- [SOURCE DATA]:
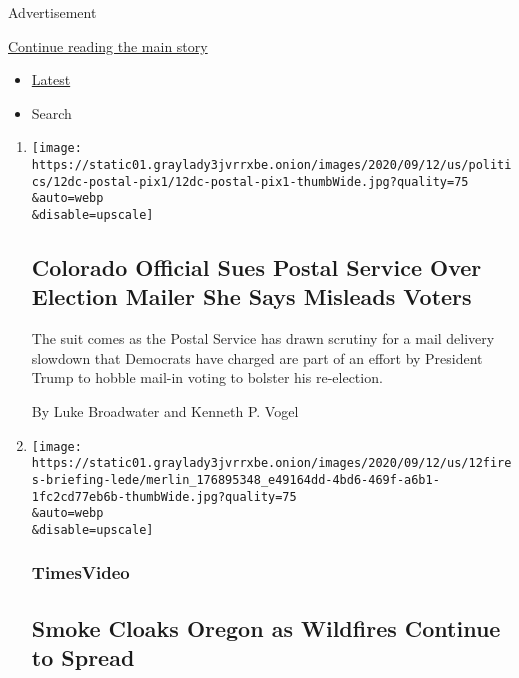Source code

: Advertisement

\protect\hyperlink{after-mid1}{Continue reading the main story}

\begin{itemize}
\tightlist
\item
  \protect\hyperlink{stream-panel}{Latest}
\item
  Search
\end{itemize}

\begin{enumerate}
\def\labelenumi{\arabic{enumi}.}
\item
  \href{/2020/09/12/us/politics/colorado-postal-service-lawsuit-election-mailer.html}{}

  \texttt{[image: https://static01.graylady3jvrrxbe.onion/images/2020/09/12/us/politics/12dc-postal-pix1/12dc-postal-pix1-thumbWide.jpg?quality=75\\\&auto=webp\\\&disable=upscale]}

  \hypertarget{colorado-official-sues-postal-service-over-election-mailer-she-says-misleads-voters}{%
  \subsection{Colorado Official Sues Postal Service Over Election Mailer
  She Says Misleads
  Voters}\label{colorado-official-sues-postal-service-over-election-mailer-she-says-misleads-voters}}

  The suit comes as the Postal Service has drawn scrutiny for a mail
  delivery slowdown that Democrats have charged are part of an effort by
  President Trump to hobble mail-in voting to bolster his re-election.

  By Luke Broadwater and Kenneth P. Vogel
\item
  \href{/video/us/100000007337615/wildfires-oregon.html}{}

  \texttt{[image: https://static01.graylady3jvrrxbe.onion/images/2020/09/12/us/12fires-briefing-lede/merlin\_176895348\_e49164dd-4bd6-469f-a6b1-1fc2cd77eb6b-thumbWide.jpg?quality=75\\\&auto=webp\\\&disable=upscale]}

  \hypertarget{timesvideo}{%
  \subsubsection{TimesVideo}\label{timesvideo}}

  \hypertarget{smoke-cloaks-oregon-as-wildfires-continue-to-spread}{%
  \subsection{Smoke Cloaks Oregon as Wildfires Continue to
  Spread}\label{smoke-cloaks-oregon-as-wildfires-continue-to-spread}}


\end{enumerate}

- [EXERCISE GOAL]: Copy out the material above exactly; the images stay out.

- [ANSWER SECTION]:
Source code

: Advertisement

\protect\hyperlink{after-mid1}{Continue reading the main story}

\begin{itemize}
\tightlist
\item
  \protect\hyperlink{stream-panel}{Latest}
\item
  Search
\end{itemize}

\begin{enumerate}
\def\labelenumi{\arabic{enumi}.}
\item
  \href{/2020/09/12/us/politics/colorado-postal-service-lawsuit-election-mailer.html}{}

  \texttt{[image: https://static01.graylady3jvrrxbe.onion/images/2020/09/12/us/politics/12dc-postal-pix1/12dc-postal-pix1-thumbWide.jpg?quality=75\\\&auto=webp\\\&disable=upscale]}

  \hypertarget{colorado-official-sues-postal-service-over-election-mailer-she-says-misleads-voters}{%
  \subsection{Colorado Official Sues Postal Service Over Election Mailer
  She Says Misleads
  Voters}\label{colorado-official-sues-postal-service-over-election-mailer-she-says-misleads-voters}}

  The suit comes as the Postal Service has drawn scrutiny for a mail
  delivery slowdown that Democrats have charged are part of an effort by
  President Trump to hobble mail-in voting to bolster his re-election.

  By Luke Broadwater and Kenneth P. Vogel
\item
  \href{/video/us/100000007337615/wildfires-oregon.html}{}

  \texttt{[image: https://static01.graylady3jvrrxbe.onion/images/2020/09/12/us/12fires-briefing-lede/merlin\_176895348\_e49164dd-4bd6-469f-a6b1-1fc2cd77eb6b-thumbWide.jpg?quality=75\\\&auto=webp\\\&disable=upscale]}

  \hypertarget{timesvideo}{%
  \subsubsection{TimesVideo}\label{timesvideo}}

  \hypertarget{smoke-cloaks-oregon-as-wildfires-continue-to-spread}{%
  \subsection{Smoke Cloaks Oregon as Wildfires Continue to
  Spread}\label{smoke-cloaks-oregon-as-wildfires-continue-to-spread}}


\end{enumerate}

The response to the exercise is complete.